Köln: Sporthelfer als Teil des regionalen Sportnetzwerks

nominiert für den Förderpreis Verein(t) für gute Schule 2015

Das Projekt begann damit, dass sich die Schul-Sporthelfer der 7. und 9. Jahrgangsstufe selbst als Übungsleiter organisierten und ihre favorisierte Sportart Rugby als Trainingsreihe für die lokale Jugend öffneten. Sie gründeten 2014 den Verein: Netzwerk „Sportive Kids“. Das Ziel ist die eigenverantwortliche Umsetzung der Projektidee als Benchmark im breiten Bewerberfeld um einen Ausbildungsplatz. Im Vordergrund steht dabei das Einbinden des Ausdauer- und Widerstandstrainings in die mehrperspektivische Leitidee zum Abwehrverhalten, zum Eigenschutz und zur Förderung der Handlungsfreiheit in Verbindung mit selbst bestimmten Körperbewusstsein.

Schule und Sportvereine arbeiten zusammen

Eingebunden in die Bildungspartnerschaft des lokalen Sportvereins mit der Gemeinschafts-Grundschule starteten die Jugendlichen vereinsgebunden ein Sportangebot für den offenen Ganztag. Mit dem Projektinteresse dritter Vereine und Schulen entwickelte sich die Schul-AG seit 2011 zum regionalen Netzwerk. Als Kooperationspartner und Leistungsträger koordinieren die Projektverantwortlichen das Eventmodul und organisieren eigene Veranstaltungen in den Sportarten Rugby und Ultimate Frisbee. Darüber hinaus kanalisieren sie lokal Auswahlspieler für nationale und internationale Wettbewerbe. Im sozialen Engagement besuchen die Schüler zudem Jugendheime und gemeinnützige Einrichtungen; sie entwickelten ein Sponsoringkonzept für Ferienveranstaltungen und gewährleisten die Einbindung weiterer Schul-Sporthelfergenerationen in die Projektarbeit. Genossenschaftliche Ansätze zur Selbsthilfe werden um unternehmerische Leitlinien – wie Streben nach Wachstum, Rendite und Wirtschaftlichkeit – ergänzt.

Das Sporthelferprojekt stellt eine weitere Facette im schulischen Angebot dar, um die Identifikation mit der Schule zu erhöhen, die Orientierung der Jugendlichen zu fördern und sie auf die nächste Bildungsphase vorzubereiten.

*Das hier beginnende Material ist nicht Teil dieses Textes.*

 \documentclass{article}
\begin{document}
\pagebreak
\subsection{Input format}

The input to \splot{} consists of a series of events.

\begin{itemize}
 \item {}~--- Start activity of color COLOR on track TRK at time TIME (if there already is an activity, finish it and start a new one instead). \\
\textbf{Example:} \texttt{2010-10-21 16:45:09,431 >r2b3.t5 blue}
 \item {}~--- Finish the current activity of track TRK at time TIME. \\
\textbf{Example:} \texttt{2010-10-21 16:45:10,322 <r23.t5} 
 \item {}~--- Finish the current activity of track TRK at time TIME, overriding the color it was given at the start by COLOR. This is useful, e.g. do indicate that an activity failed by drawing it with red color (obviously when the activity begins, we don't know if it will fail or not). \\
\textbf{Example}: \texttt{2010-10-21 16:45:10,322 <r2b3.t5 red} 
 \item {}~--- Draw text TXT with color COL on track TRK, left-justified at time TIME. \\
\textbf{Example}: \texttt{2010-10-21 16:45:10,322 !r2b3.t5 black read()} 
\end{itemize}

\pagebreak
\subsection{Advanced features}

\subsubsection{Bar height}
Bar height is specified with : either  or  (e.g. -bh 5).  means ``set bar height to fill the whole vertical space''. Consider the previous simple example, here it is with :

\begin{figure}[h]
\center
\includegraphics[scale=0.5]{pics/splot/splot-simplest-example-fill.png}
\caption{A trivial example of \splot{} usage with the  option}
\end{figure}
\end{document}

Die Willy-Brandt-Gesamtschule liegt im Osten der Stadt Köln. Die Schüler kommen aus den Ortsteilen Höhenhaus, Dünnwald, Mülheim, Flittard und Dellbrück. Zentrales Wesensmerkmal ist der Kernunterricht – mit dem Ziel, mehr Chancengleichheit, Integration, individuelle Förderung und ganzheitliches Lernen umzusetzen. Seit dem Schuljahr 2012/13 werden Schüler mit und ohne sonderpädagogischen Förderbedarf gemeinsam unterrichtet. Für Kinder mit geringen oder keinen Deutschkenntnissen gibt es eine internationale Förderklasse.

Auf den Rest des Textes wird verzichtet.